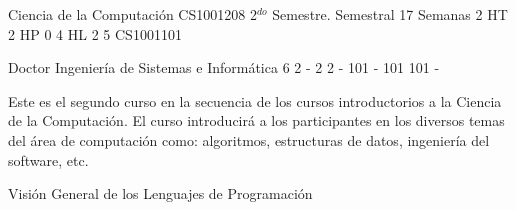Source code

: \documentclass[a4paper,8pt]{article}
\begin{document}
\setNombreProfesor{}
\setGradoProfesorAbreviado{}
\sylabusHeader

\academicaTable
{Ciencia de la Computación} %
{CS1001208} %
{2$^{do}$ Semestre.} %
{Semestral} %
{17 Semanas} %
{2 HT} %
{2 HP} %
{0} %
{4 HL}  %
{2} %
{5} %
{CS1001101} %

\administrativaTable
{Doctor} %
{Ingeniería de Sistemas e Informática} %
{6} %
{2} %
{-} %
{2} %
{2} %
{-} %
{101} %
{-} %
{101} %
{101} %
{-} %


\begin{fundamentacion}
Este es el segundo curso en la secuencia de los cursos introductorios a la Ciencia de la Computación.
El curso introducirá a los participantes en los diversos temas del área de computación como: algoritmos, estructuras de datos, ingeniería del software, etc.

\end{fundamentacion}

\begin{sumilla}
\item Visión General de los Lenguajes de Programación
\item \OSVirtualMachines
\item \PLBasicTypeSystems
\item \SDFFundamentalProgrammingConcepts
\item \PLObjectOrientedProgramming
\item \SDFAlgorithmsandDesign
\item \ALAlgorithmicStrategies
\item \ALBasicAnalysis
\item \ALFundamentalDataStructuresandAlgorithms

\end{sumilla}

\begin{competenciasAsignatura}
\item {}
\item {}
\item {}
\item {}

\end{competenciasAsignatura}
\end{document}
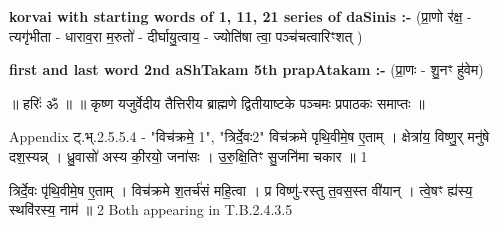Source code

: \documentclass[17pt]{extarticle}
\begin{document}
        \textbf{korvai with starting words of 1, 11, 21 series of daSinis :-} \newline
        (प्रा॒णो र॑क्ष॒ - त्यगृ॑भीता - धाराव॒रा म॒रुतो॑ - दीर्घायु॒त्वाय॒ - ज्योति॑षा त्वा॒ पञ्च॑चत्वारिꣳशत् ) \newline

        \textbf{first and last  word 2nd aShTakam 5th prapAtakam :-} \newline
        (प्रा॒णः - शु॒नꣳ हु॑वेम) \newline 

       

        ॥ हरिः॑ ॐ ॥
॥ कृष्ण यजुर्वेदीय तैत्तिरीय ब्राह्मणे द्वितीयाष्टके पञ्चमः प्रपाठकः समाप्तः ॥

Appendix 
ट्.भ्.2.5.5.4 - "विच॑क्रमे॒ {1}", "त्रिर्दे॒वः{2}" 
विच॑क्रमे पृथि॒वीमे॒ष ए॒ताम् । क्षेत्रा॑य॒ विष्णु॒र् मनु॑षे दश॒स्यन्न् । 
ध्रु॒वासो॑ अस्य की॒रयो॒ जना॑सः । उ॒रु॒क्षि॒तिꣳ सु॒जनि॑मा चकार ॥ {1}

त्रिर्दे॒वः पृ॑थि॒वीमे॒ष ए॒ताम् । विच॑क्रमे श॒तर्च॑सं महि॒त्वा । 
प्र विष्णु॑-रस्तु त॒वस॒स्त वी॑यान् । त्वे॒षꣳ ह्य॑स्य॒ स्थवि॑रस्य॒ नाम॑ ॥ {2}
Both appearing in T.B.2.4.3.5 \newline
        \pagebreak
        
        
        
\end{document}
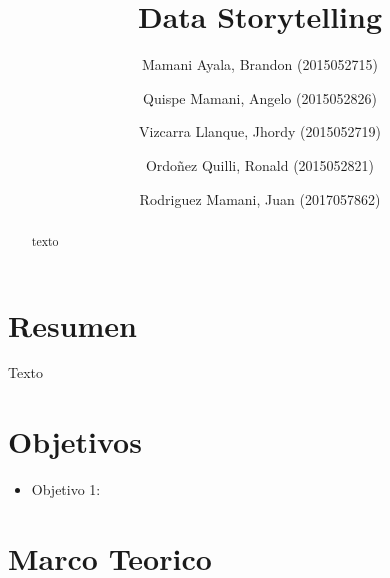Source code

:\documentclass[preprint,12pt]{elsarticle}
\begin{document}
	
	\begin{frontmatter}
		
		
		\title{\huge Data Storytelling}
		
		\author{Mamani Ayala, Brandon        (2015052715)}
		\author{Quispe Mamani, Angelo	      (2015052826)}
		\author{Vizcarra Llanque, Jhordy	      (2015052719)}
		\author{Ordoñez Quilli, Ronald          (2015052821)}
		\author{Rodriguez Mamani, Juan      (2017057862)}
		
		\address{Tacna, Perú}
		
		\begin{abstract}
			texto
	
		\end{abstract}
\end{frontmatter}

	
	
	\section{Resumen}
		Texto
\\

	
	

\section{Objetivos}
		\begin{itemize}
		\item Objetivo 1: 
	\end{itemize}

	
	

\section{Marco Teorico}
	
\end{document}
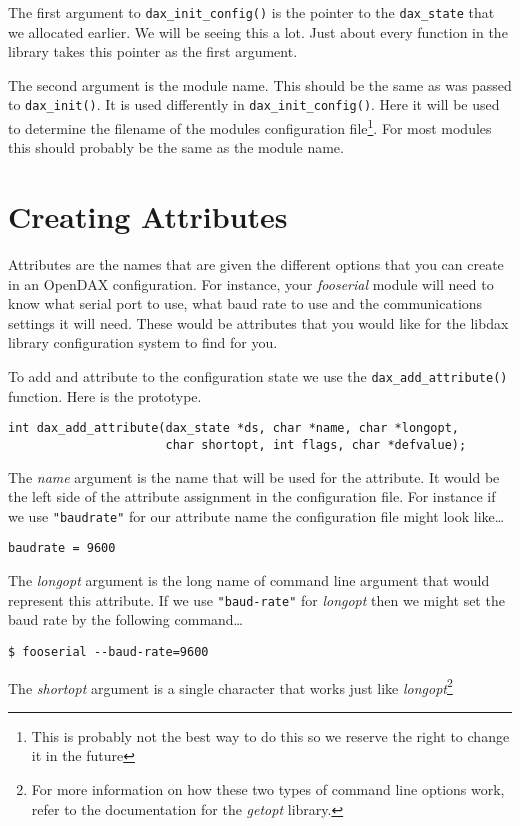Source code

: The first argument to \verb|dax_init_config()| is the pointer to the \verb|dax_state| that we allocated earlier.  We will be seeing this a lot.  Just about every function in the library takes this pointer as the first argument.

The second argument is the module name.  This should be the same as was passed to \verb|dax_init()|.  It is used differently in \verb|dax_init_config()|.  Here it will be used to determine the filename of the modules configuration file\footnote{This is probably not the best way to do this so we reserve the right to change it in the future}.  For most modules this should probably be the same as the module name.

\section{Creating Attributes}
Attributes are the names that are given the different options that you can create in an OpenDAX configuration.  For instance, your \textit{fooserial} module will need to know what serial port to use, what baud rate to use and the communications settings it will need.  These would be attributes that you would like for the libdax library configuration system to find for you.

To add and attribute to the configuration state we use the \verb|dax_add_attribute()| function.  Here is the prototype.

\begin{verbatim}
int dax_add_attribute(dax_state *ds, char *name, char *longopt,
                      char shortopt, int flags, char *defvalue);
\end{verbatim}

The \textit{name} argument is the name that will be used for the attribute.  It would be the left side of the attribute assignment in the configuration file.  For instance if we use \texttt{"baudrate"} for our attribute name the configuration file might look like\ldots

\begin{verbatim}
baudrate = 9600
\end{verbatim}

The \textit{longopt} argument is the long name of command line argument that would represent this attribute.  If we use \texttt{"baud-rate"} for \textit{longopt} then we might set the baud rate by the following command\ldots

\begin{verbatim}
$ fooserial --baud-rate=9600
\end{verbatim}
The \textit{shortopt} argument is a single character that works just like \textit{longopt}\footnote{For more information on how these two types of command line options work, refer to the documentation for the \textit{getopt} library.}

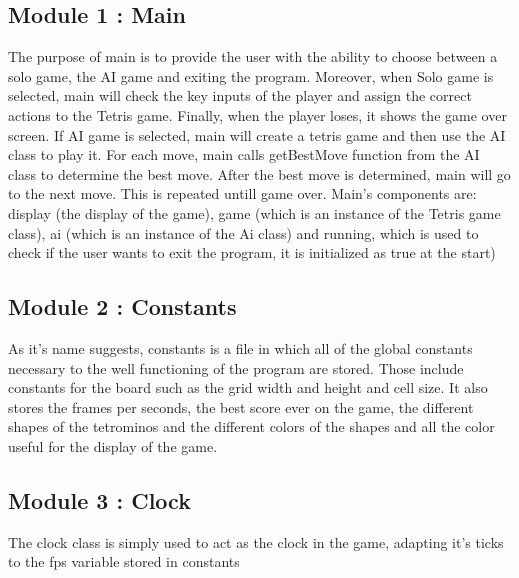 \documentclass[conference]{IEEEtran}
\begin{document}
\subsection{Module 1 : Main}
The purpose of main is to provide the user with the ability to choose between a solo game, the AI game and exiting the program. Moreover, when Solo game is selected, main will check the key inputs of the player and assign the correct actions to the Tetris game. Finally, when the player loses, it shows the game over screen. If AI game is selected, main will create a tetris game and then use the AI class to play it. For each move, main calls getBestMove function from the AI class to determine the best move. After the best move is determined, main will go to the next move. This is repeated untill game over.
Main's components are: display (the display of the game),  game (which is an instance of the Tetris game class), ai (which is an instance of the Ai class) and running, which is used to check if the user wants to exit the program, it is initialized as true at the start)

\subsection{Module 2 : Constants}
As it's name suggests, constants is a file in which all of the global constants necessary to the well functioning of the program are stored. Those include constants for the board such as the grid width and height and cell size. It also stores the frames per seconds, the best score ever on the game, the different shapes of the tetrominos and the different colors of the shapes and all the color useful for the display of the game.

\subsection{Module 3 : Clock}
The clock class is simply used to act as the clock in the game, adapting it's ticks to the fps variable stored in constants
\end{document}

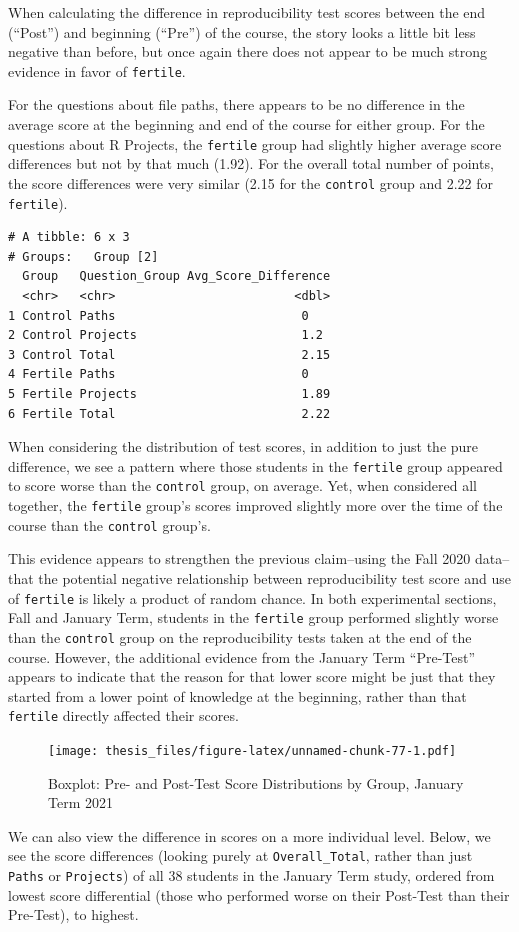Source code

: \documentclass[12pt,twoside]{reedthesis}
\begin{document}
When calculating the difference in reproducibility test scores between the end (``Post'') and beginning (``Pre'') of the course, the story looks a little bit less negative than before, but once again there does not appear to be much strong evidence in favor of \texttt{fertile}.

For the questions about file paths, there appears to be no difference in the average score at the beginning and end of the course for either group. For the questions about R Projects, the \texttt{fertile} group had slightly higher average score differences but not by that much (1.92). For the overall total number of points, the score differences were very similar (2.15 for the \texttt{control} group and 2.22 for \texttt{fertile}).
\begin{verbatim}
# A tibble: 6 x 3
# Groups:   Group [2]
  Group   Question_Group Avg_Score_Difference
  <chr>   <chr>                         <dbl>
1 Control Paths                          0   
2 Control Projects                       1.2 
3 Control Total                          2.15
4 Fertile Paths                          0   
5 Fertile Projects                       1.89
6 Fertile Total                          2.22
\end{verbatim}
When considering the distribution of test scores, in addition to just the pure difference, we see a pattern where those students in the \texttt{fertile} group appeared to score worse than the \texttt{control} group, on average. Yet, when considered all together, the \texttt{fertile} group's scores improved slightly more over the time of the course than the \texttt{control} group's.

This evidence appears to strengthen the previous claim--using the Fall 2020 data--that the potential negative relationship between reproducibility test score and use of \texttt{fertile} is likely a product of random chance. In both experimental sections, Fall and January Term, students in the \texttt{fertile} group performed slightly worse than the \texttt{control} group on the reproducibility tests taken at the end of the course. However, the additional evidence from the January Term ``Pre-Test'' appears to indicate that the reason for that lower score might be just that they started from a lower point of knowledge at the beginning, rather than that \texttt{fertile} directly affected their scores.
\begin{figure}
\centering
\texttt{[image: thesis\_files/figure-latex/unnamed-chunk-77-1.pdf]}
\caption{\label{fig:unnamed-chunk-77}Boxplot: Pre- and Post-Test Score Distributions by Group, January Term 2021}
\end{figure}
We can also view the difference in scores on a more individual level. Below, we see the score differences (looking purely at \texttt{Overall\_Total}, rather than just \texttt{Paths} or \texttt{Projects}) of all 38 students in the January Term study, ordered from lowest score differential (those who performed worse on their Post-Test than their Pre-Test), to highest.
\end{document}
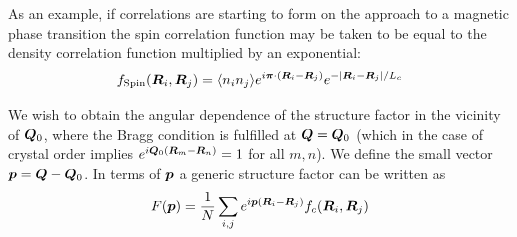 

As an example, if correlations are starting to form on the approach to a
magnetic phase transition the spin correlation function may be taken to be
equal to the density correlation function multiplied by an exponential: 
\begin{equation}
 f_{\text{Spin}}( \bm{R}_{i},\bm{R}_{j} ) =  \langle n_{i} n_{j} \rangle
  e^{i\bm{\pi} \cdot (\bm{R}_{i} - \bm{R}_{j}) }     
     e^{-|\bm{R}_{i} - \bm{R}_{j}| / L_{c} } 
\label{eq:spin-corr-fun}
\end{equation}


We wish to obtain the angular dependence of the structure factor in the
vicinity of $\bm{Q}_{0}$,  where the Bragg condition is fulfilled at
$\bm{Q}=\bm{Q}_{0}$ (which in the case of crystal order implies
$e^{i\bm{Q}_{0}(\bm{R}_{m}-\bm{R}_{n})}=1$ for all $m,n$).  We define the small
vector $\bm{p} = \bm{Q}-\bm{Q}_{0}$.  In terms of $\bm{p}$ a generic structure
factor can be written as
\begin{equation}
\begin{split} 
F(\bm{p})  & = 
   \frac{1}{N}
   \sum_{i,j}
      e^{ i \bm{p}( \bm{R}_{i} - \bm{R}_{j} ) } 
   f_{c}( \bm{R}_{i},\bm{R}_{j} )  \\ 
\end{split}
\end{equation}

########################################

• Aim of the task: Filter the entries above down to the lines that contain the word "baudrate".

• Reply to the task:
The \textit{name} argument is the name that will be used for the attribute.  It would be the left side of the attribute assignment in the configuration file.  For instance if we use \texttt{"baudrate"} for our attribute name the configuration file might look like\ldots
baudrate = 9600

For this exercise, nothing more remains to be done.